New technological advances are not an overnight type of realization. As Americans, we become spoiled on the “latest and greatest” of technology with rapid releases of new computers, tablets, smart phones, and… well just about everything else, really. Everything, including energy. For example, battery life on one generation of smart phone may be about one day of normal use. The next generation of that particular smart phone may have third generation battery in it, and its life is extended to over four days under the same use. Moore’s law (a typical measure of transistor buildup and computing strength over time) does not even follow that sharp of an increase!
In truth, that smart phone upgraded not only battery technology but also operating system efficiency and power management optimization.

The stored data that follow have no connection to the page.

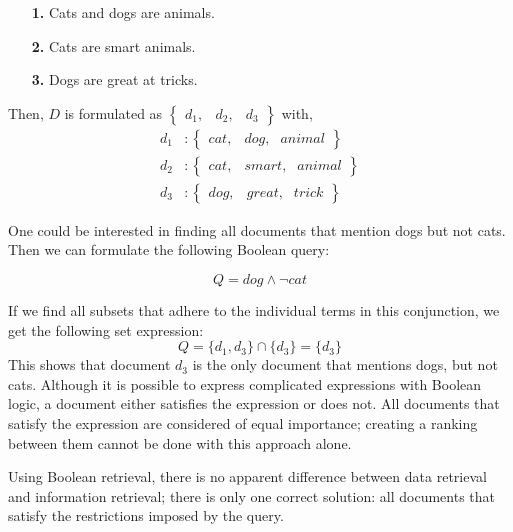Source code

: \begin{itemize}
	\item[\textbf{1.}] Cats and dogs are animals.
	\item[\textbf{2.}] Cats are smart animals.
	\item[\textbf{3.}] Dogs are great at tricks. 
\end{itemize}
Then, $D$ is formulated as $\left\{
\begin{smallmatrix}
	d_1, & d_2, & d_3 
\end{smallmatrix}
\right\}$ with,
\begin{align}
	d_1&: \begin{Bmatrix}
		\mathit{cat}, & \textit{dog}, & \textit{animal}
	\end{Bmatrix}\\
	d_2&: \begin{Bmatrix}
		\mathit{cat}, & \textit{smart}, & \textit{animal}
	\end{Bmatrix}\\
	d_3&: \begin{Bmatrix}
		\mathit{dog}, & \textit{great}, & \textit{trick}
	\end{Bmatrix}
\end{align}

One could be interested in finding all documents that mention dogs but not cats. Then we can formulate the following Boolean query:

\begin{equation}
	Q = \mathit{dog} \land \neg \mathit{cat}
\end{equation}

If we find all subsets that adhere to the individual terms in this conjunction, we get the following set expression:
\begin{equation}
	Q = \{d_1, d_3\} \cap \{d_3\} = \{d_3\}
\end{equation}
This shows that document $d_3$ is the only document that mentions dogs, but not cats. Although it is possible to express complicated expressions with Boolean logic, a document either satisfies the expression or does not. All documents that satisfy the expression are considered of equal importance; creating a ranking between them cannot be done with this approach alone. 

Using Boolean retrieval, there is no apparent difference between data retrieval and information retrieval; there is only one correct solution: all documents that satisfy the restrictions imposed by the query. 

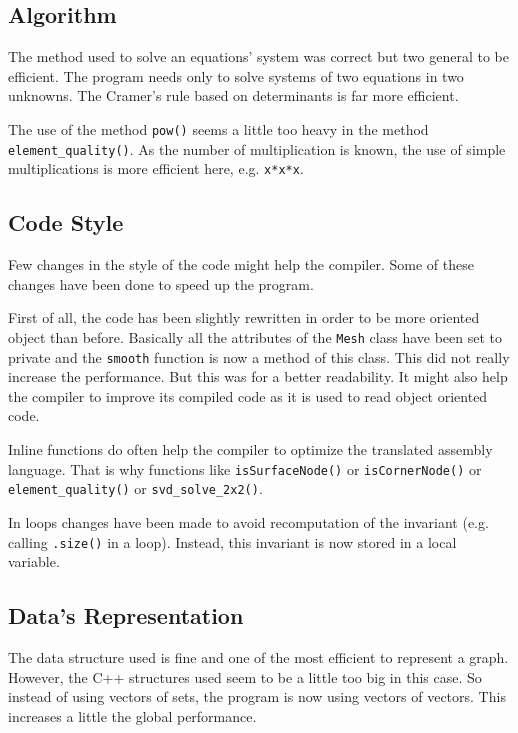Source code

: \documentclass[fleqn,11pt]{SelfArx} %
\begin{document}
\subsection{Algorithm}

The method used to solve an equations' system was correct but two general to be efficient. The program needs only to solve systems of two equations in two unknowns. The Cramer's rule based on determinants is far more efficient.

The use of the method \verb+pow()+ seems a little too heavy in the method \verb+element_quality()+. As the number of multiplication is known, the use of simple multiplications is more efficient here, e.g. \verb+x*x*x+.

\subsection{Code Style}

Few changes in the style of the code might help the compiler. Some of these changes have been done to speed up the program.

First of all, the code has been slightly rewritten in order to be more oriented object than before. Basically all the attributes of the \verb+Mesh+ class have been set to private and the \verb+smooth+ function is now a method of this class. This did not really increase the performance. But this was for a better readability. It might also help the compiler to improve its compiled code as it is used to read object oriented code. 

Inline functions do often help the compiler to optimize the translated assembly language. That is why functions like \verb+isSurfaceNode()+ or \verb+isCornerNode()+ or \verb+element_quality()+ or \verb+svd_solve_2x2()+.

In loops changes have been made to avoid recomputation of the invariant (e.g. calling \verb+.size()+ in a loop). Instead, this invariant is now stored in a local variable.

\subsection{Data's Representation}

The data structure used is fine and one of the most efficient to represent a graph. However, the C++ structures used seem to be a little too big in this case. So instead of using vectors of sets, the program is now using vectors of vectors. This increases a little the global performance.
\end{document}
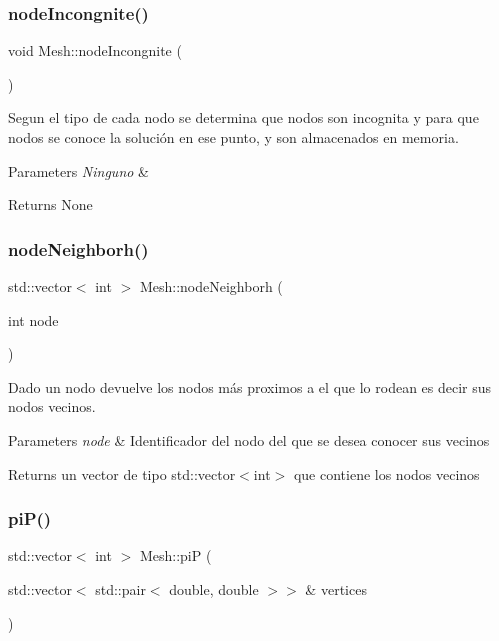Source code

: \subsubsection{\texorpdfstring{node\+Incongnite()}{nodeIncongnite()}}
{\footnotesize\ttfamily void Mesh\+::node\+Incongnite (\begin{DoxyParamCaption}{ }\end{DoxyParamCaption})}



Segun el tipo de cada nodo se determina que nodos son incognita y para que nodos se conoce la solución en ese punto, y son almacenados en memoria. 


\begin{DoxyParams}{Parameters}
{\em Ninguno} & \\
\hline
\end{DoxyParams}
\begin{DoxyReturn}{Returns}
None 
\end{DoxyReturn}
\hypertarget{class_mesh_a9f8707ebeb80eeca1d41ea67a56f7205}{}\label{class_mesh_a9f8707ebeb80eeca1d41ea67a56f7205} 
\subsubsection{\texorpdfstring{node\+Neighborh()}{nodeNeighborh()}}
{\footnotesize\ttfamily std\+::vector$<$ int $>$ Mesh\+::node\+Neighborh (\begin{DoxyParamCaption}\item[{int}]{node }\end{DoxyParamCaption})}



Dado un nodo devuelve los nodos más proximos a el que lo rodean es decir sus nodos vecinos. 


\begin{DoxyParams}{Parameters}
{\em node} & Identificador del nodo del que se desea conocer sus vecinos \\
\hline
\end{DoxyParams}
\begin{DoxyReturn}{Returns}
un vector de tipo std\+::vector$<$int$>$ que contiene los nodos vecinos 
\end{DoxyReturn}
\hypertarget{class_mesh_ab798a46d1133887500152df4dfe40736}{}\label{class_mesh_ab798a46d1133887500152df4dfe40736} 
\subsubsection{\texorpdfstring{pi\+P()}{piP()}}
{\footnotesize\ttfamily std\+::vector$<$ int $>$ Mesh\+::piP (\begin{DoxyParamCaption}\item[{std\+::vector$<$ std\+::pair$<$ double, double $>$$>$ \&}]{vertices }\end{DoxyParamCaption})}



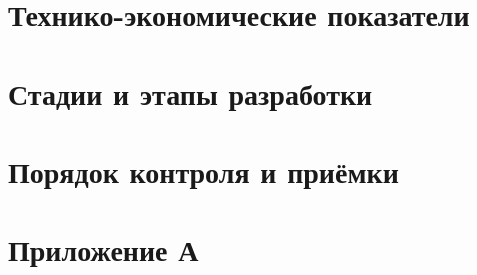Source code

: \documentclass{bmstu-gost-7-32}
\begin{document}

\section{Технико-экономические показатели}


\section{Стадии и этапы разработки}


\section{Порядок контроля и приёмки}


\section{Приложение А}

\end{document}
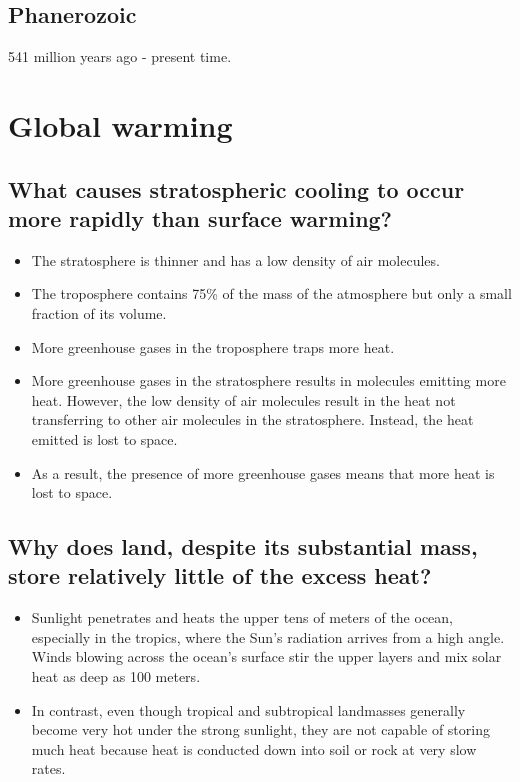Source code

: \documentclass[11pt]{article}
\begin{document}
\subsection{Phanerozoic}
\label{sec:org5a025f6}
541 million years ago - present time.


\section{Global warming}
\label{sec:org954a4e7}

\subsection{What causes stratospheric cooling to occur more rapidly than surface warming?}
\label{sec:org9ceb488}
\begin{itemize}
\item The stratosphere is thinner and has a low density of air molecules.
\item The troposphere contains 75\% of the mass of the atmosphere but only a small fraction of its volume.
\item More greenhouse gases in the troposphere traps more heat.
\item More greenhouse gases in the stratosphere results in molecules emitting more heat. However, the low density of air molecules result in the heat not transferring to other air molecules in the stratosphere. Instead, the heat emitted is lost to space.
\item As a result, the presence of more greenhouse gases means that more heat is lost to space.
\end{itemize}

\subsection{Why does land, despite its substantial mass, store relatively little of the excess heat?}
\label{sec:org85ba2ce}
\begin{itemize}
\item Sunlight penetrates and heats the upper tens of meters of the ocean, especially in the tropics, where the Sun's radiation arrives from a high angle. Winds blowing across the ocean's surface stir the upper layers and mix solar heat as deep as 100 meters.
\item In contrast, even though tropical and subtropical landmasses generally become very hot under the strong sunlight, they are not capable of storing much heat because heat is conducted down into soil or rock at very slow rates.
\end{itemize}
\end{document}

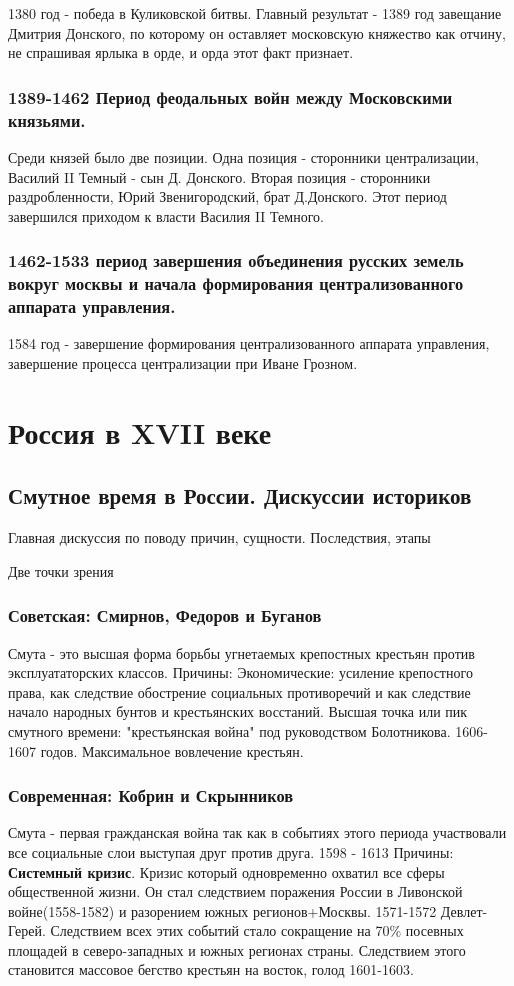 \documentclass[a4paper]{article}
\begin{document}
1380 год - победа в Куликовской битвы. Главный результат - 1389 год завещание Дмитрия Донского, по которому он оставляет московскую княжество как отчину, не спрашивая ярлыка в орде, и орда этот факт признает.

\subsubsection{1389-1462 Период феодальных войн между Московскими князьями. }
Среди князей было две позиции.
Одна позиция - сторонники централизации, Василий II Темный - сын Д. Донского.
Вторая позиция - сторонники раздробленности,
Юрий Звенигородский, брат Д.Донского.
Этот период завершился приходом к власти Василия II Темного.

\subsubsection{ 1462-1533 период завершения объединения русских земель вокруг москвы и начала формирования централизованного аппарата управления.}
1584 год - завершение формирования централизованного аппарата управления, завершение процесса централизации при Иване Грозном.


\section{Россия в XVII веке}

\subsection{Смутное время в России. Дискуссии историков}
Главная дискуссия по поводу причин, сущности. Последствия, этапы

Две точки зрения

\subsubsection{Советская: Смирнов, Федоров и Буганов}
Смута - это высшая форма борьбы угнетаемых крепостных крестьян против эксплуататорских классов.
Причины:
Экономические: усиление крепостного права, как следствие обострение социальных противоречий и как следствие начало народных бунтов и крестьянских восстаний.
Высшая точка или пик смутного времени: "крестьянская война" под руководством Болотникова. 1606-1607 годов. Максимальное вовлечение крестьян.
\subsubsection{Современная: Кобрин и Скрынников}
Смута - первая гражданская война так как в событиях этого периода участвовали все социальные слои выступая друг против друга. 1598 - 1613
Причины:
    \textbf{Системный кризис}. Кризис который одновременно охватил все сферы общественной жизни. Он стал следствием поражения России в Ливонской войне(1558-1582) и разорением южных регионов+Москвы. 1571-1572 Девлет-Герей. Следствием всех этих событий стало сокращение на 70\% посевных площадей в северо-западных и южных регионах страны. Следствием этого становится массовое бегство крестьян на восток, голод 1601-1603.
\end{document}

To see a radical, or even barely noticeable, change in any technology from generation to generation, multiple factors must be optimized and refined. Even if a 2nd generation battery has 2x the battery life, the net result in that phone would probably not be double its original battery life because of operating inefficiencies of the phone itself.
We can apply this phone analogy quite easily to U.S. energy policy.
For this discussion, I will consider solar and wind power.
Every day, new technologies yield more efficient solar cells and wind turbines. Unfortunately, these devices are still reliant on ever-changing weather patterns and an outdated energy grid. Essentially, like the battery and the phone, no matter how energy efficient we can realistically get our cells or turbines to be, there is still tremendous energy losses in the power system we currently have in the U.S. For any significant power efficiency changes to occur on the U.S. grid, we will require better transmission lines (for less power loss), a more optimized smart grid (to manage power supplies/demands), and, most difficultly, a means of storing energy on the grid.
Luckily, there is hope. Power Systems is an ever-growing field of electrical development in companies and research. Semiconductor and ceramic materials development for super-conducting transmission lines is also a very in-demand technology. Many of these factors are improving as we speak.
So where do fossil fuels fit into this?
Since the technologies mentioned above are not prominent enough to allow most renewable energies to dominate, there is still a need for inexpensive fossil fuels. For those who hate these, think of fossil fuels as the money one pays into a 401k: this money you won’t be able to see for a while, but it will pay off dividends when you can finally use it. For fossil fuels, these generate the power necessary to run super computers that optimize smart-grid algorithms. These fuels allow engineers, managers, and researchers to get to work in a timely fashion so they can spend their days perfecting better conducting materials.
Yes, one day these fuels will be a thing of the past for energy generation. Someday soon. But for now, they still serve a vital role in the development of renewable energy for U.S. power.